● Work item: Look below for the line containing "#### Run Specific Test Categories". Output it and each remaining line of the entries exactly, and nothing else.

● Saved entries:
:::::
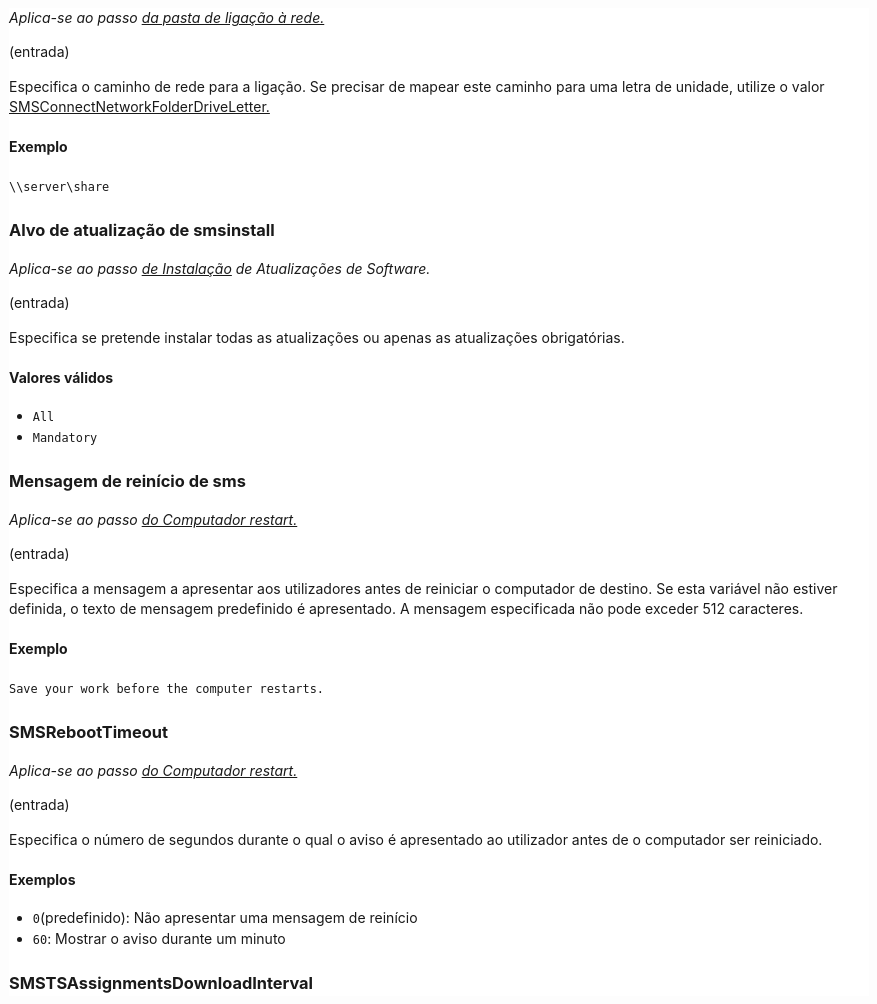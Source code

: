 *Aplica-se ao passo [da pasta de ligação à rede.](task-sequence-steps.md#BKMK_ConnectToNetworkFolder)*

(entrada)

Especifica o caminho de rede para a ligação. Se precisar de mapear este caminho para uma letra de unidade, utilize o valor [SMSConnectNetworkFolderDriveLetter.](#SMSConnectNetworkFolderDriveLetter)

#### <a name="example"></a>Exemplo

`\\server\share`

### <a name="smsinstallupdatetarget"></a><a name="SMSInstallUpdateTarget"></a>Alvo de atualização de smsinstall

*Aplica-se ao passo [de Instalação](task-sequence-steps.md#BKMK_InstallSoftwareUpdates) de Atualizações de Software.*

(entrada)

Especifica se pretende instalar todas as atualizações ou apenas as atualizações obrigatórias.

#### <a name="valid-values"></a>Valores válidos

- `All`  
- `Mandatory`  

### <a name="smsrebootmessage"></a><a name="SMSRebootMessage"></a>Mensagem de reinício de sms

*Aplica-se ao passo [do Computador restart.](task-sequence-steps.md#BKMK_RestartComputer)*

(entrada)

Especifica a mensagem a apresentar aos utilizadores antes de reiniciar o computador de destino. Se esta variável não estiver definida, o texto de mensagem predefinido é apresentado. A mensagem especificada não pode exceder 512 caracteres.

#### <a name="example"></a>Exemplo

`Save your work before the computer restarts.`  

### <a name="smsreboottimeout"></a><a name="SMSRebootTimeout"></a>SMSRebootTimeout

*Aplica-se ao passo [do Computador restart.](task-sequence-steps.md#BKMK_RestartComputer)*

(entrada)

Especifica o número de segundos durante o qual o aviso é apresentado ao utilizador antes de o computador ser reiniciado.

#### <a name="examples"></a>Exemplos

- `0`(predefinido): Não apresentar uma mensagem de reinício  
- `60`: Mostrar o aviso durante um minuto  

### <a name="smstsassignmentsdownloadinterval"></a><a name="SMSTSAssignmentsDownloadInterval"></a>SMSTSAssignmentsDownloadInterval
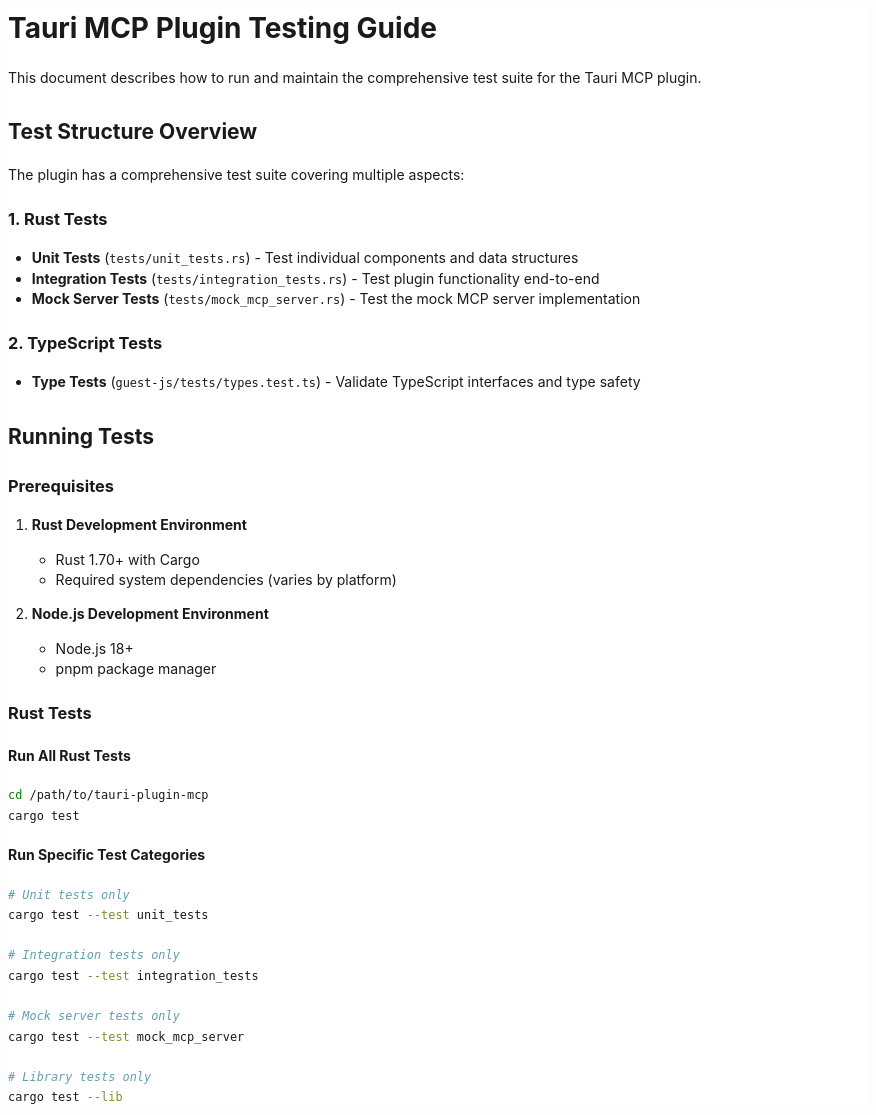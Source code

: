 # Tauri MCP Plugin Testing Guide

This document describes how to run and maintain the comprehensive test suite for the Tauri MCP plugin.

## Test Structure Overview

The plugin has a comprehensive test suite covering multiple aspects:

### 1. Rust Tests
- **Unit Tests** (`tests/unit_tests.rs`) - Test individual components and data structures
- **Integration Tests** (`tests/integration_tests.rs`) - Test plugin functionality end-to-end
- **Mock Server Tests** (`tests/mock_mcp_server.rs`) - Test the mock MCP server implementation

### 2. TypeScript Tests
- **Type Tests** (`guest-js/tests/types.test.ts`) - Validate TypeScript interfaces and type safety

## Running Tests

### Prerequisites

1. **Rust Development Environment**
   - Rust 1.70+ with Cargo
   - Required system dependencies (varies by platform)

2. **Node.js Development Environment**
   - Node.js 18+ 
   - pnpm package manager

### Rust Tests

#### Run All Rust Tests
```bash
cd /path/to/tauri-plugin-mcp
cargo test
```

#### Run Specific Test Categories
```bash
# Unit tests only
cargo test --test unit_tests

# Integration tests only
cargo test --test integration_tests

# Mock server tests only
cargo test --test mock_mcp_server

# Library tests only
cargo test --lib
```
:::::
● Task result:
#### Run Specific Test Categories
```bash
# Unit tests only
cargo test --test unit_tests

# Integration tests only
cargo test --test integration_tests

# Mock server tests only
cargo test --test mock_mcp_server

# Library tests only
cargo test --lib
```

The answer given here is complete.